Hunyuan Video Foley
Playground
Try it on WavespeedAI!Upload a video and provide a text description to generate realistic audio.
Features
HunyuanVideo-Foley
What is HunyuanVideo-Foley?
HunyuanVideo-Foley is Tencent Hunyuan’s video-to-audio model that synthesizes realistic Foley and ambient sound directly from video. It aligns on-screen actions and scene context to produce timing-accurate, high-quality audio tracks.
Why this?
Traditional audio generators struggle with generalization, semantic alignment, and clean quality. HunyuanVideo-Foley addresses these pain points head-on.
What it can do
- Multi-scene synchronization – High-quality audio aligned to complex, fast-cut visuals.
- Multi-modal balance – Blends visual cues with optional text prompts for intent-aware sound.
- 48 kHz hi-fi output – Professional clarity with low noise and artifacts.
- SOTA performance – Leading results in fidelity, sync, and semantic alignment benchmarks.

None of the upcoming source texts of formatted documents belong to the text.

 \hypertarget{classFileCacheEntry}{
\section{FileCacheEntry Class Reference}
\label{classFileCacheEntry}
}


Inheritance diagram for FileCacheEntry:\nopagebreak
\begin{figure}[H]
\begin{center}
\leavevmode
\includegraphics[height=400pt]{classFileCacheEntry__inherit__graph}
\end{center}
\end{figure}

From short clips to cinematic cuts
Whether you’re polishing a social clip or finishing an animated short, HunyuanVideo-Foley can help with you.
Example (ASMR):
- Silent video description: close-up of hands slicing fresh kiwi on a wooden board; crisp macro textures; soft natural light.

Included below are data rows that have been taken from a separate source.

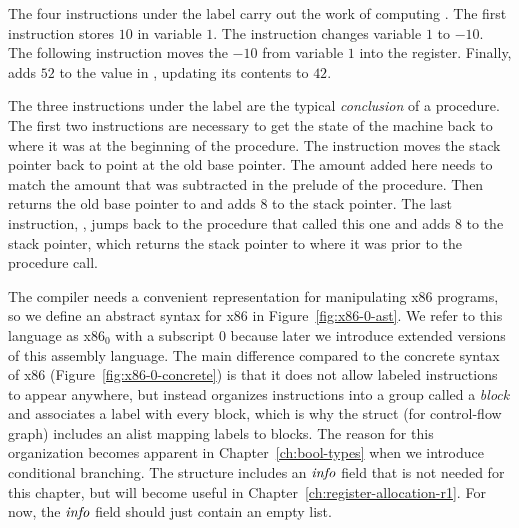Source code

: \documentclass[11pt]{book}
\begin{document}
The four instructions under the label  carry out the work
of computing .
%
The first instruction  stores $10$ in
variable $1$.
%
The instruction  changes variable $1$ to $-10$.
%
The following instruction moves the $-10$ from variable $1$ into the
 register.  Finally,  adds $52$ to
the value in , updating its contents to $42$.

The three instructions under the label  are the
typical \emph{conclusion} of a procedure.  The first
two instructions are necessary to get the state of the machine back to
where it was at the beginning of the procedure.  The instruction
 moves the stack pointer back to point at the
old base pointer. The amount added here needs to match the amount that
was subtracted in the prelude of the procedure. Then 
returns the old base pointer to  and adds $8$ to the stack
pointer.  The last instruction, , jumps back to the
procedure that called this one and adds 8 to the stack pointer, which
returns the stack pointer to where it was prior to the procedure call.

The compiler needs a convenient representation for manipulating x86
programs, so we define an abstract syntax for x86 in
Figure~\ref{fig:x86-0-ast}. We refer to this language as x86$_0$ with
a subscript $0$ because later we introduce extended versions of this
assembly language. The main difference compared to the concrete syntax
of x86 (Figure~\ref{fig:x86-0-concrete}) is that it does not allow
labeled instructions to appear anywhere, but instead organizes
instructions into a group called a \emph{block}
and associates a label with every block, which is why the  struct
(for control-flow graph) includes an alist mapping labels to
blocks. The reason for this organization becomes apparent in
Chapter~\ref{ch:bool-types} when we introduce conditional
branching. The  structure includes an $\mathit{info}$ field
that is not needed for this chapter, but will become useful in
Chapter~\ref{ch:register-allocation-r1}.  For now, the $\mathit{info}$
field should just contain an empty list.
\end{document}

- Text prompt: Generate realistic kiwi cutting and peeling sounds; gentle tapping; calm ASMR ambience.
Designed for
- Post & Studios – Fast Foley passes for animatics, rough cuts, and indie films.
- Creators & Social Teams – Auto-sound shorts/reels with consistent timing.
- Education & Prototyping – Demonstrate AV alignment or test sound design ideas quickly.
How to Use (HunyuanVideo-Foley)
-
Upload video (required) – Add the silent (or low-sound) clip you want to sound.
-
Write prompt (optional) – Briefly describe the mood or key sounds, e.g.
- Rainy street ambience, soft footsteps, distant cars.
- Kitchen ASMR: chopping vegetables, sizzling pan.
-
Set seed – use a fixed number to reproduce the same result; change it for variants.
-
Run – Click Run (the button shows the cost).
-
Review & iterate – If timing or tone isn’t right, tweak the prompt or seed and run again.
Authentication
For authentication details, please refer to the Authentication Guide.
API Endpoints
Submit Task & Query Result
# Submit the task
curl --location --request POST "https://api.wavespeed.ai/api/v3/wavespeed-ai/hunyuan-video-foley" \
--header "Content-Type: application/json" \
--header "Authorization: Bearer ${WAVESPEED_API_KEY}" \
--data-raw '{
"seed": -1
}'
# Get the result
curl --location --request GET "https://api.wavespeed.ai/api/v3/predictions/${requestId}/result" \
--header "Authorization: Bearer ${WAVESPEED_API_KEY}"
Parameters
Task Submission Parameters
Request Parameters
| Parameter | Type | Required | Default | Range | Description |
|---|---|---|---|---|---|
| video | string | Yes | - | The video for generating the output. | |
| prompt | string | No | - | The positive prompt for the generation. | |
| seed | integer | No | -1 | -1 ~ 2147483647 | The random seed to use for the generation. -1 means a random seed will be used. |
Response Parameters
| Parameter | Type | Description |
|---|---|---|
| code | integer | HTTP status code (e.g., 200 for success) |
| message | string | Status message (e.g., “success”) |
| data.id | string | Unique identifier for the prediction, Task Id |
| data.model | string | Model ID used for the prediction |
| data.outputs | array | Array of URLs to the generated content (empty when status is not completed) |
| data.urls | object | Object containing related API endpoints |
| data.urls.get | string | URL to retrieve the prediction result |
| data.has_nsfw_contents | array | Array of boolean values indicating NSFW detection for each output |
| data.status | string | Status of the task: created, processing, completed, or failed |
| data.created_at | string | ISO timestamp of when the request was created (e.g., “2023-04-01T12:34:56.789Z”) |
| data.error | string | Error message (empty if no error occurred) |
| data.timings | object | Object containing timing details |
| data.timings.inference | integer | Inference time in milliseconds |